Each entry below must be repeated exactly, with pictures left out.
(SOURCE DATA)
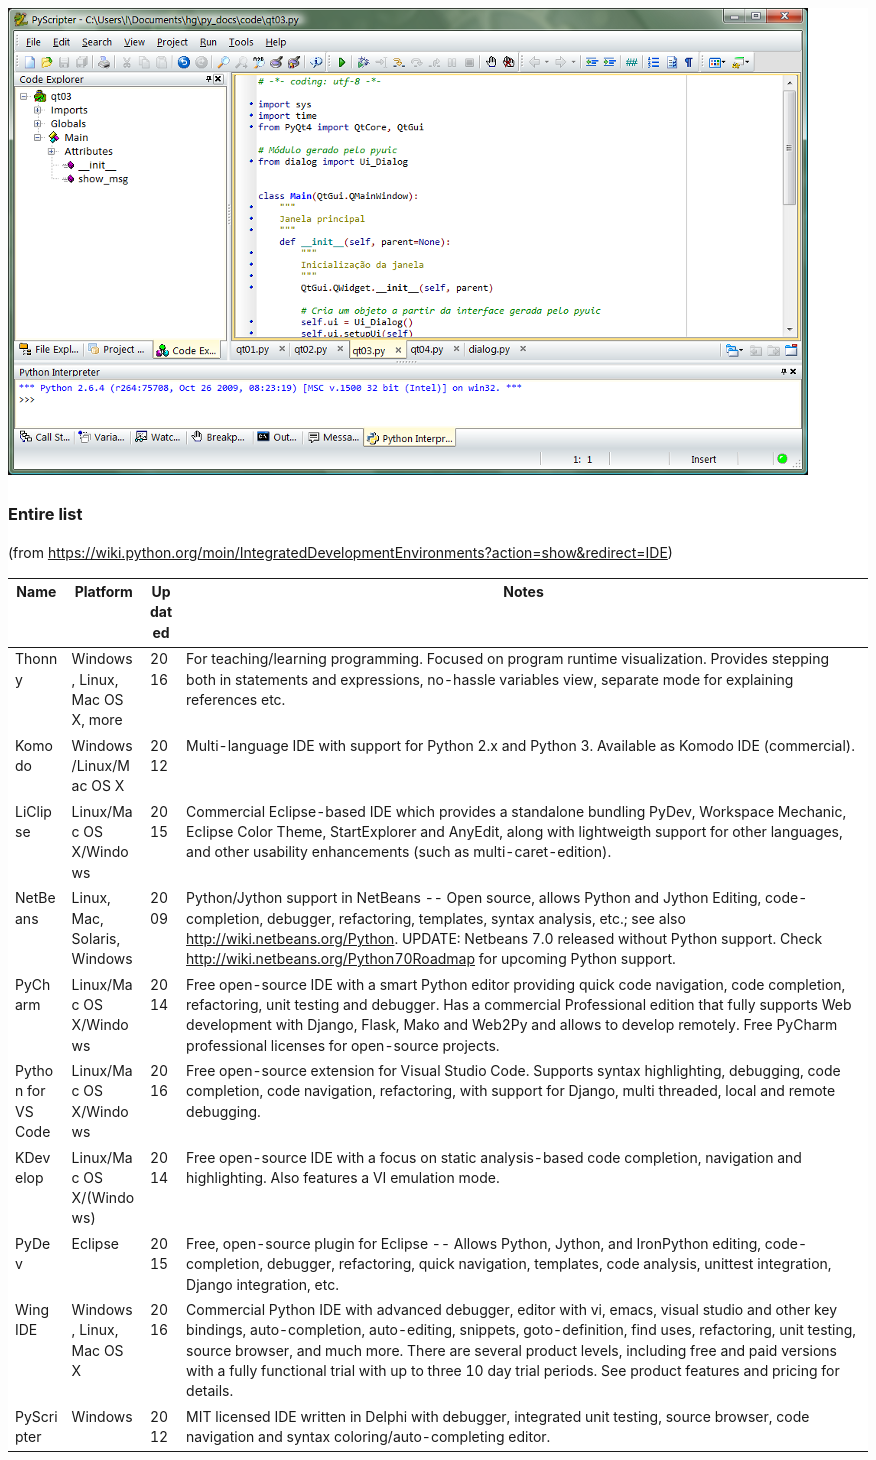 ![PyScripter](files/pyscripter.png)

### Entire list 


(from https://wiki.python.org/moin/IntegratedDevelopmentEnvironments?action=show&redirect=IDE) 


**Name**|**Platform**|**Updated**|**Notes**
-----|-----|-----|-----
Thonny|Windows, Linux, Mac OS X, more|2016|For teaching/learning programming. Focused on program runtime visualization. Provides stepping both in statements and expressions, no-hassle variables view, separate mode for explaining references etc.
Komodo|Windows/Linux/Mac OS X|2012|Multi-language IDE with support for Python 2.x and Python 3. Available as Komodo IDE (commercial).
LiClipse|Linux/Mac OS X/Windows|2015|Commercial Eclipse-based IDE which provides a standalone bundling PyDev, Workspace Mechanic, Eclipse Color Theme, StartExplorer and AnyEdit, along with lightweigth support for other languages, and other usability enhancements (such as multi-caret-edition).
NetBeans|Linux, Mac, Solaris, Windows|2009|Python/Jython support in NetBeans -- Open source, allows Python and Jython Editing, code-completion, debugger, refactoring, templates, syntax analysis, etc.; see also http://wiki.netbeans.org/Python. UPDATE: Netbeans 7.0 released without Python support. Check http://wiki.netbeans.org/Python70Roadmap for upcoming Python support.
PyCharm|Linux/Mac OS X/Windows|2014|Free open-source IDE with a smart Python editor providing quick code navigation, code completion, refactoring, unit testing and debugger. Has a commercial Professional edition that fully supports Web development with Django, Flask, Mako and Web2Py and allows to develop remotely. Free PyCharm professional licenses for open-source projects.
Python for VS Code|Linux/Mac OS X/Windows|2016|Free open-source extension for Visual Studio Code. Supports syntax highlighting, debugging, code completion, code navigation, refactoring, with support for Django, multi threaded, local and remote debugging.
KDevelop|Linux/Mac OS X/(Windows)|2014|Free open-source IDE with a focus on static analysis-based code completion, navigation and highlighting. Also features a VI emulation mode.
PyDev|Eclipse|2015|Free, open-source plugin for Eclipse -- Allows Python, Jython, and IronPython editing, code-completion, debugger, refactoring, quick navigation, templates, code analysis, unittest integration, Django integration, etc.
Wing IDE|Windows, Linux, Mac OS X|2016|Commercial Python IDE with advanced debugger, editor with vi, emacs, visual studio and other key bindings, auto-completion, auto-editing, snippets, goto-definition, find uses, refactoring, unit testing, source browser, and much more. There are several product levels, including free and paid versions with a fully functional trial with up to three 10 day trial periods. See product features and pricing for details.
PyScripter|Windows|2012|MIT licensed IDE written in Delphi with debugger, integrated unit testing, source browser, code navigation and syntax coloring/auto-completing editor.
(End SOURCE DATA)
**TASK RESPONSE**
 ![PyScripter](files/pyscripter.png)

### Entire list 


(from https://wiki.python.org/moin/IntegratedDevelopmentEnvironments?action=show&redirect=IDE) 


**Name**|**Platform**|**Updated**|**Notes**
-----|-----|-----|-----
Thonny|Windows, Linux, Mac OS X, more|2016|For teaching/learning programming. Focused on program runtime visualization. Provides stepping both in statements and expressions, no-hassle variables view, separate mode for explaining references etc.
Komodo|Windows/Linux/Mac OS X|2012|Multi-language IDE with support for Python 2.x and Python 3. Available as Komodo IDE (commercial).
LiClipse|Linux/Mac OS X/Windows|2015|Commercial Eclipse-based IDE which provides a standalone bundling PyDev, Workspace Mechanic, Eclipse Color Theme, StartExplorer and AnyEdit, along with lightweigth support for other languages, and other usability enhancements (such as multi-caret-edition).
NetBeans|Linux, Mac, Solaris, Windows|2009|Python/Jython support in NetBeans -- Open source, allows Python and Jython Editing, code-completion, debugger, refactoring, templates, syntax analysis, etc.; see also http://wiki.netbeans.org/Python. UPDATE: Netbeans 7.0 released without Python support. Check http://wiki.netbeans.org/Python70Roadmap for upcoming Python support.
PyCharm|Linux/Mac OS X/Windows|2014|Free open-source IDE with a smart Python editor providing quick code navigation, code completion, refactoring, unit testing and debugger. Has a commercial Professional edition that fully supports Web development with Django, Flask, Mako and Web2Py and allows to develop remotely. Free PyCharm professional licenses for open-source projects.
Python for VS Code|Linux/Mac OS X/Windows|2016|Free open-source extension for Visual Studio Code. Supports syntax highlighting, debugging, code completion, code navigation, refactoring, with support for Django, multi threaded, local and remote debugging.
KDevelop|Linux/Mac OS X/(Windows)|2014|Free open-source IDE with a focus on static analysis-based code completion, navigation and highlighting. Also features a VI emulation mode.
PyDev|Eclipse|2015|Free, open-source plugin for Eclipse -- Allows Python, Jython, and IronPython editing, code-completion, debugger, refactoring, quick navigation, templates, code analysis, unittest integration, Django integration, etc.
Wing IDE|Windows, Linux, Mac OS X|2016|Commercial Python IDE with advanced debugger, editor with vi, emacs, visual studio and other key bindings, auto-completion, auto-editing, snippets, goto-definition, find uses, refactoring, unit testing, source browser, and much more. There are several product levels, including free and paid versions with a fully functional trial with up to three 10 day trial periods. See product features and pricing for details.
PyScripter|Windows|2012|MIT licensed IDE written in Delphi with debugger, integrated unit testing, source browser, code navigation and syntax coloring/auto-completing editor.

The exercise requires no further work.